Writing? Why? Because I have always written, I love writing. I have done very little writing in the last few years but have nearly always been involved in the publication and distribution of content even in my work as a web developer. In fact, I originally got into web work with no commercial experience but based on the websites I had created outside my day to day job at the time, though the content was job related. My first web job title was Website Editor as I was to be the content guy! I have been writing as a hobby since the age of 13 or 14 and some of the poetry on my poetry website was written as a teenager. In fact I have a few poems published previously but I digress.

So last weekend, I dug out my old writing stuff with the intention of reviving an old manuscript that I had intended to get published many, many years ago. I was utterly shocked to see all the stuff I had been doing at the time when I was hell bent on being a writer.
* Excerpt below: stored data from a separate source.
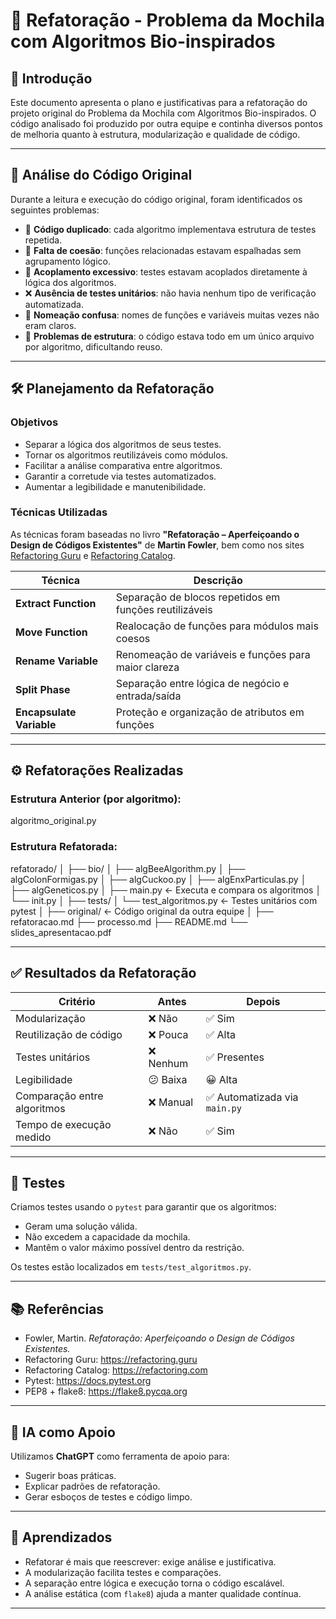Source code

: # 📘 Refatoração - Problema da Mochila com Algoritmos Bio-inspirados

## 📌 Introdução

Este documento apresenta o plano e justificativas para a refatoração do projeto original do Problema da Mochila com Algoritmos Bio-inspirados. O código analisado foi produzido por outra equipe e continha diversos pontos de melhoria quanto à estrutura, modularização e qualidade de código.

---

## 🧐 Análise do Código Original

Durante a leitura e execução do código original, foram identificados os seguintes problemas:

- 🔁 **Código duplicado**: cada algoritmo implementava estrutura de testes repetida.
- 🤯 **Falta de coesão**: funções relacionadas estavam espalhadas sem agrupamento lógico.
- 🔗 **Acoplamento excessivo**: testes estavam acoplados diretamente à lógica dos algoritmos.
- ❌ **Ausência de testes unitários**: não havia nenhum tipo de verificação automatizada.
- 🧩 **Nomeação confusa**: nomes de funções e variáveis muitas vezes não eram claros.
- 🧱 **Problemas de estrutura**: o código estava todo em um único arquivo por algoritmo, dificultando reuso.

---

## 🛠️ Planejamento da Refatoração

### Objetivos

- Separar a lógica dos algoritmos de seus testes.
- Tornar os algoritmos reutilizáveis como módulos.
- Facilitar a análise comparativa entre algoritmos.
- Garantir a corretude via testes automatizados.
- Aumentar a legibilidade e manutenibilidade.

### Técnicas Utilizadas

As técnicas foram baseadas no livro **"Refatoração – Aperfeiçoando o Design de Códigos Existentes"** de **Martin Fowler**, bem como nos sites [Refactoring Guru](https://refactoring.guru) e [Refactoring Catalog](https://refactoring.com).

| Técnica                 | Descrição                                                                 |
|------------------------|---------------------------------------------------------------------------|
| **Extract Function**   | Separação de blocos repetidos em funções reutilizáveis                    |
| **Move Function**      | Realocação de funções para módulos mais coesos                            |
| **Rename Variable**    | Renomeação de variáveis e funções para maior clareza                      |
| **Split Phase**        | Separação entre lógica de negócio e entrada/saída                         |
| **Encapsulate Variable** | Proteção e organização de atributos em funções                           |

---

## ⚙️ Refatorações Realizadas

### Estrutura Anterior (por algoritmo):

algoritmo_original.py

### Estrutura Refatorada:

refatorado/
│
├── bio/
│ ├── algBeeAlgorithm.py
│ ├── algColonFormigas.py
│ ├── algCuckoo.py
│ ├── algEnxParticulas.py
│ ├── algGeneticos.py
│ ├── main.py ← Executa e compara os algoritmos
│ └── init.py
│
├── tests/
│ └── test_algoritmos.py ← Testes unitários com pytest
│
├── original/ ← Código original da outra equipe
│
├── refatoracao.md
├── processo.md
├── README.md
└── slides_apresentacao.pdf

---

## ✅ Resultados da Refatoração

| Critério                        | Antes       | Depois      |
|--------------------------------|-------------|-------------|
| Modularização                  | ❌ Não       | ✅ Sim       |
| Reutilização de código         | ❌ Pouca     | ✅ Alta      |
| Testes unitários               | ❌ Nenhum    | ✅ Presentes |
| Legibilidade                   | 😕 Baixa     | 😀 Alta      |
| Comparação entre algoritmos    | ❌ Manual    | ✅ Automatizada via `main.py` |
| Tempo de execução medido       | ❌ Não       | ✅ Sim       |

---

## 🧪 Testes

Criamos testes usando o `pytest` para garantir que os algoritmos:

- Geram uma solução válida.
- Não excedem a capacidade da mochila.
- Mantêm o valor máximo possível dentro da restrição.

Os testes estão localizados em `tests/test_algoritmos.py`.

---

## 📚 Referências

- Fowler, Martin. *Refatoração: Aperfeiçoando o Design de Códigos Existentes.*
- Refactoring Guru: https://refactoring.guru
- Refactoring Catalog: https://refactoring.com
- Pytest: https://docs.pytest.org
- PEP8 + flake8: https://flake8.pycqa.org

---

## 🤖 IA como Apoio

Utilizamos **ChatGPT** como ferramenta de apoio para:

- Sugerir boas práticas.
- Explicar padrões de refatoração.
- Gerar esboços de testes e código limpo.

---

## 🧠 Aprendizados

- Refatorar é mais que reescrever: exige análise e justificativa.
- A modularização facilita testes e comparações.
- A separação entre lógica e execução torna o código escalável.
- A análise estática (com `flake8`) ajuda a manter qualidade contínua.

---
There was stuff I had obviously used for my websites but in this box of memories was the aforementioned manuscript, 2 fiction novels in various stages of completion, one of which handwritten, countless unfinished poems and articles and two self published booklets. One of the booklets with Christmas poems was distributed at a local primary school but the valentine poems booklet was never really marketed. Money was tight in those days. What was shocking is just how much I had done and forgotten. If I had not been sidetracked by the web work, would I be a professional writer already?

It is like once the decision was made and steps taken to change, all these dreams, new and old, some remembered frequently and others filed away in the subconscious, are now vying for their time, their chance, haunting me with their promises. The 'sea, sand and sun', the degree and the writing all waiting to be weaved into my coherent future.

I am thankful that I can even consider a new direction; I know many people do not and will never have the chance to even think about it. And I am scared. Oh yes, the potential for 'crash and burn' is large, maybe even huge, but 'a man's gotta do what a man's gotta do'. After all, I'm not going to be around forever and when my time comes a smile on my face would be nice.

What about my African dream? I suspect it is being quietly stored in the unconscious for the time when it will be possible to revive it sometime in the future.

If my experience can help you face your own ghosts, make your right decisions in the near or far future, I am glad.

May you find the balance.

[First published on my Talking2Myself blog on specified date]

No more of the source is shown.